Items from a data source:
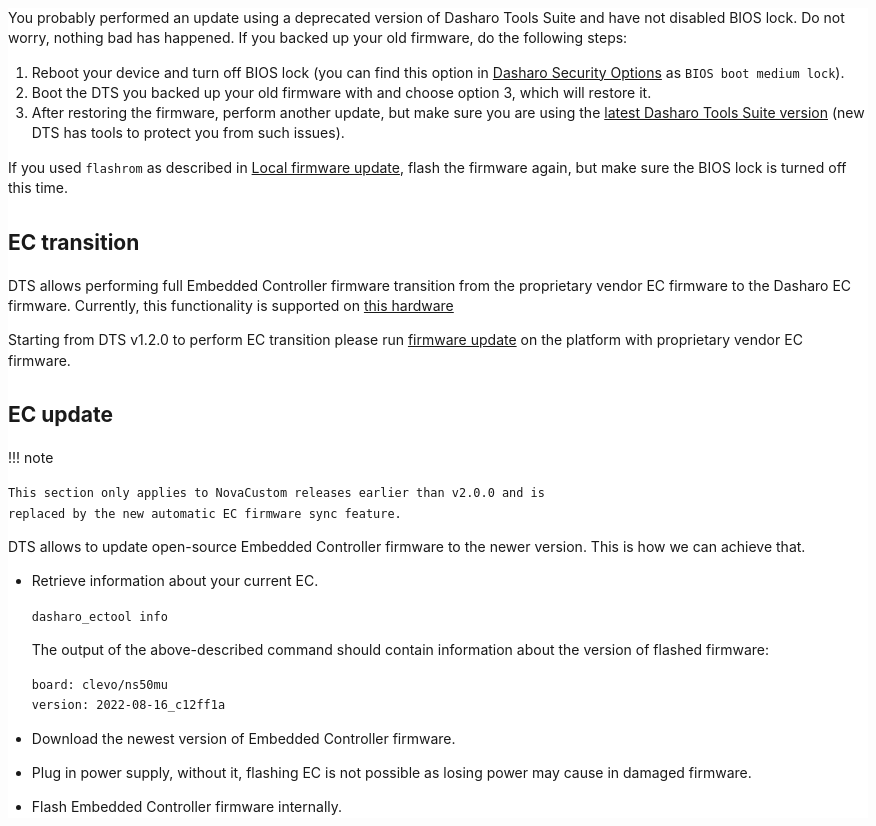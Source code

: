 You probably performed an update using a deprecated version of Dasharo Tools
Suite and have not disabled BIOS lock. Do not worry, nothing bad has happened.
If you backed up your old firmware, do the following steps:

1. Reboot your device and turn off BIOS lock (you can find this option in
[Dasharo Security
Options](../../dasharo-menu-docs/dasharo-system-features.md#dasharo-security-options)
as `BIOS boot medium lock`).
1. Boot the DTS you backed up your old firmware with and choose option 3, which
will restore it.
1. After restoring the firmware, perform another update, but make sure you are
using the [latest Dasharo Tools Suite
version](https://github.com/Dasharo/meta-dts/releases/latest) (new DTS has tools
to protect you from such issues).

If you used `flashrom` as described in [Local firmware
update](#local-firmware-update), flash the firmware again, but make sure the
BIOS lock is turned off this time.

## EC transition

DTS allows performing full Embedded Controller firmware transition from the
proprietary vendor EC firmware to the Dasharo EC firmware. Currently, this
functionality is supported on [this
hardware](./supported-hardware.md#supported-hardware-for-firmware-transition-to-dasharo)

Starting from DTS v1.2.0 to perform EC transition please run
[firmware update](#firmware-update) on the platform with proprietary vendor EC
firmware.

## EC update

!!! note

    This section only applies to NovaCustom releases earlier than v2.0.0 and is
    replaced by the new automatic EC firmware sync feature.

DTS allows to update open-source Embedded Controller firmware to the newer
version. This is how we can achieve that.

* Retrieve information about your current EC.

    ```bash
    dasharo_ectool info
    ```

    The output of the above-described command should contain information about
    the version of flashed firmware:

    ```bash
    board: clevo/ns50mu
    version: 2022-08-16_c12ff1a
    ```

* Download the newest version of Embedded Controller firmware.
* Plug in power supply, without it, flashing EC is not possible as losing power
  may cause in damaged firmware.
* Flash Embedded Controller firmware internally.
...
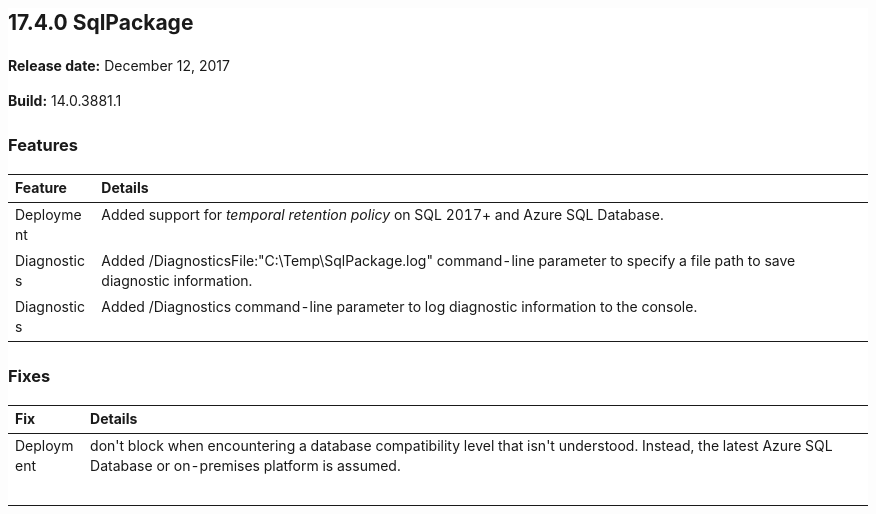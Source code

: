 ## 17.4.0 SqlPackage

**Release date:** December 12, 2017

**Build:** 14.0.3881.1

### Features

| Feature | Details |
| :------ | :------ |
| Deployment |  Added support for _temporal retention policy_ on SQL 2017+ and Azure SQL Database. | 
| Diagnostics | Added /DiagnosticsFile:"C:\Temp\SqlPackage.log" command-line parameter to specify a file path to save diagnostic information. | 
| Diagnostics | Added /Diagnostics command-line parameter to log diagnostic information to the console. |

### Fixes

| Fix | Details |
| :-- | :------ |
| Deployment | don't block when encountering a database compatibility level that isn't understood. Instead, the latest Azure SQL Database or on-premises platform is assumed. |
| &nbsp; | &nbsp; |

PROBLEM STATEMENT
Tally the lines above that include "sure", and reply with only the tally.

EXERCISE RESPONSE
2